Image Background Removal
At Lyst we process a lot of products from a lot of retailers. However, the product information we get from retailers isn’t the same across the industry as:
- Retailers may categorise products differently to competitors,
- Retailers may not provide every bit of information that we need,
- Retailers may have large catalogues and use vague auto-generated descriptions.
Due to this, we have to ensure that each product has all the information that we require (such as category, colour, etc.) and that the information is consistent across the site. For example, what Asos may consider a shoulder bag, Gucci may consider a handbag.
While we have a team of moderators which fill in the missing information, they obviously cannot handle our full incoming item traffic (750 items/s). To address this problem, we use automatic product classifiers to fill in as much information as possible. These are a combination of chained support vector machines and stochastic gradient descent based classifiers. These can currently classify 60% of our products 99% of the time (the sex panther method). Items which we are not confident enough to classify are passed to our human moderators.
As part of our classification ecosystem, we have a number of classifiers which run on images. For example, a classifier which determine the main colour[s] of an image. However, this is not as simple as it seems, as most product photos on Lyst have a background of some type. These backgrounds can be simple colours, gradients, or complex backdrops (i.e. a beach, street, etc.). In order to correctly infer properties about an image of a product, the background must be removed.
Solutions
In order to approach this problem, we want to look at methods which are fast and generalisable. Thus, we want to use image manipulation methods rather than complex image recognition techniques. To begin with, we first considered methods which would work with the simplest of product images. These had simple backgrounds and the product was normally positioned centrally, such as the following image.

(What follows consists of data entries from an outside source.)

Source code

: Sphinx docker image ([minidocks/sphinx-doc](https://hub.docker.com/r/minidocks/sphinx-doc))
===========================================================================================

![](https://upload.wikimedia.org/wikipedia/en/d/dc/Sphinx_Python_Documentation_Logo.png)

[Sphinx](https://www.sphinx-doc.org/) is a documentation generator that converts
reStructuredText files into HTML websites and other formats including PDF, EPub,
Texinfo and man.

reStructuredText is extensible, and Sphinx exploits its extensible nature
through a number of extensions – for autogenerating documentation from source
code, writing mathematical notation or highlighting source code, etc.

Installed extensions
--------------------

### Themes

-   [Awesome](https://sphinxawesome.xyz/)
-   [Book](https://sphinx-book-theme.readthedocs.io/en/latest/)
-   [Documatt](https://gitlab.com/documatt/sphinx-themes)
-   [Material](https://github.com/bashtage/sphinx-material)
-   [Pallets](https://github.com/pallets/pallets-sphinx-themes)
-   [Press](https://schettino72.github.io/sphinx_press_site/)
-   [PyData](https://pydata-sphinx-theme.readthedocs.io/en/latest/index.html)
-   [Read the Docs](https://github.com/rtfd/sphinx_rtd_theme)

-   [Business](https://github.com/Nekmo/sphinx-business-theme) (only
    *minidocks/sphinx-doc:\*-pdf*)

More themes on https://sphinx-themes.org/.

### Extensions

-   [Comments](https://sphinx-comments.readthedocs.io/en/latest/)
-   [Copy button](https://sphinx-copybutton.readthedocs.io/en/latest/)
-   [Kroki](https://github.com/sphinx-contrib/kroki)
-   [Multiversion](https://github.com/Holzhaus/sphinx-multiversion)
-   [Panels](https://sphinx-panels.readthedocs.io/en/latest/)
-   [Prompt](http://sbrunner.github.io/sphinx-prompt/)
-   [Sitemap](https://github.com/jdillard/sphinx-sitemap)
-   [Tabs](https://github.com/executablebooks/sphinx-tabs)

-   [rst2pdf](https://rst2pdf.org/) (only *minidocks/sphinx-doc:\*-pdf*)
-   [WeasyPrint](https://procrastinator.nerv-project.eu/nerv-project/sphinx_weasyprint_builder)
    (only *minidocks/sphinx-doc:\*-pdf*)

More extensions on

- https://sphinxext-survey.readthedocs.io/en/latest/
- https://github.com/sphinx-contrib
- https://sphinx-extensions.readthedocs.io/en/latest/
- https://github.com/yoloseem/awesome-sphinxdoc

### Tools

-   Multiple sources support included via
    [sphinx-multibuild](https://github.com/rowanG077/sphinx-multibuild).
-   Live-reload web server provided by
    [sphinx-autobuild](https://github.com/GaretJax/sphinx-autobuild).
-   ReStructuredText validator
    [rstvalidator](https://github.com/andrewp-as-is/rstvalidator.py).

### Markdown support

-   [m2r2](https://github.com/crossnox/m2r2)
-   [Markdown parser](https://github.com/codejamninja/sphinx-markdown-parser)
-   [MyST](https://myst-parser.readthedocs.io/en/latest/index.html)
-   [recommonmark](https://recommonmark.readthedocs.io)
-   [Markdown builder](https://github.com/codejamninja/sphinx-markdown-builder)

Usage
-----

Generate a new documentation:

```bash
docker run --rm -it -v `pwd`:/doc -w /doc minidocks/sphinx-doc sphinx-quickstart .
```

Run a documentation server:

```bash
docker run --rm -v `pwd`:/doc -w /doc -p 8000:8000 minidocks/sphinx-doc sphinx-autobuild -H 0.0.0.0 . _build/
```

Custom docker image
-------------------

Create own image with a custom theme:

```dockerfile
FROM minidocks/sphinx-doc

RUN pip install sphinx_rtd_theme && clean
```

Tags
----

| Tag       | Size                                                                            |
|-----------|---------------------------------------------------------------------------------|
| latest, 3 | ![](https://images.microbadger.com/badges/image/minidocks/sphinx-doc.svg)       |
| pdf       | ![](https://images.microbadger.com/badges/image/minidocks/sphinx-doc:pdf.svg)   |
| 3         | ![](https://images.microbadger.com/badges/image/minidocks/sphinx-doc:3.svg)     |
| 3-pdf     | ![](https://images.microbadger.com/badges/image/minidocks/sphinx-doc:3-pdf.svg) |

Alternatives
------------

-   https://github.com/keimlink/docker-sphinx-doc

One of the first background removal solutions we looked into was global adaptive thresholding. This tries to find a colour value which was between the background colour and the foreground. Any pixel that was within this threshold was used to create an alpha mask. This worked well with images such as that above.
However, this method was bad for images with gradients or complex backgrounds. It also didn’t really like products which were lightly coloured!
In order to fix these issues, we needed to find a solution which would essentially determine where the product was. Now, as we only wanted to use image manipulation methods, we would have to rely on some fairly safe assumptions:
- The product will be in the image
- The product will be prominent in the image
As our images are all sourced from retailer sites, these assumptions are fairly safe.
In terms of pixels, this means that the transition from background to product will be harsh. There will be edges which will be detectable. Several methods for performing edge detection exist, but we use the graphicsmagick edge() function (which is a Sobel Filter (graphicsmagick source)) as we use pg-magick for most of our image processing. Another method we looked at was using local adaptive thresholding which worked just as well as the Sobel filter but seemed to add larger borders to the transparency masks, which we wanted to minimise.
In the end, our work flow was fairly succinct and visually looked like:
When running the above code on the failures above, we get some pretty decent (but not perfect) results:
Conclusions
While this technique isn’t yet good enough for front end images, it is a useful tool for pre-processing images that are being classified for colour. It can normally handle images with simple or graduated backgrounds. However, in the cases where it has not fully removed the background it normally has moved more background than product and can still be useful for colour classification.